É impossível afirmar se esse semblante do Estado vai durar ou não, mas o fato é que, pelo menos por enquanto, ele veio a calhar, pois está acontecendo no mesmo tempo que outra manifestação venturosa, a saber, a de que, para bem-estar de todos e felicidade geral, foram-se os tempos em que dizíamos, em tom de brincadeira, que os adeptos da Escola Austríaca no Brasil cabiam folgadamente em um fusquinha. Crescemos, estamos crescendo cada vez mais e pretendemos continuar crescendo.
Quero com isso dizer, obviamente, que aumentamos em número e que desfrutamos hoje, depois de muitos esforços abnegados de uns poucos precursores, de uma posição em que já nos procuram para ouvir nossas opiniões sobre o cenário econômico e as medidas da equipe econômica do governo.
Mas temos que ir muito além da presente euforia. Há numerosas tarefas a serem executadas, quase todas urgentes e sabemos que quatro anos de mandato não serão suficientes para que sejam todas realizadas.

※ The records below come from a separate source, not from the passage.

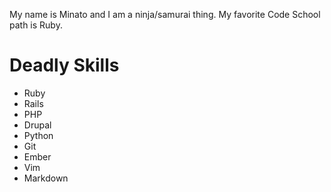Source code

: My name is Minato and I am a ninja/samurai thing.
My favorite Code School path is Ruby.

# Deadly Skills #

* Ruby
* Rails
* PHP
* Drupal
* Python
* Git
* Ember
* Vim
* Markdown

Por isso, e sabendo como a estrutura cultural influencia a economia, a política e muitas outras atividades, não podemos achar que o jogo está ganho e nos descuidar do essencial, que é contribuir para mostrar o quanto é errada e prejudicial à prosperidade da sociedade a estrutura intervencionista pesada característica do Brasil.
O caminho dos liberais e, em especial, o dos austríacos foi longo e cheio de percalços e ainda não chegamos ao destino. Em analogia com o futebol, o time liberal-conservador está no momento liderando com alguma folga o campeonato, mas há ainda muitas rodadas pela frente. E sabemos que os adversários – alguns dos quais desprovidos de escrúpulos – podem até estar em um mau momento, mas são fortes, bastante organizados, alguns jogam de modo sujo e, além disso, contam com o auxílio de muitos “árbitros” encastelados nas cortes, no Congresso e Assembleias estaduais e municipais, nas universidades, na mídia extrema e nas chamadas artes.
Temos, portanto, que nos organizar para percorrermos o restante do caminho, desviá-lo definitivamente da rota da servidão do passado e fazer com que seja uma avenida bastante larga rumo à prosperidade.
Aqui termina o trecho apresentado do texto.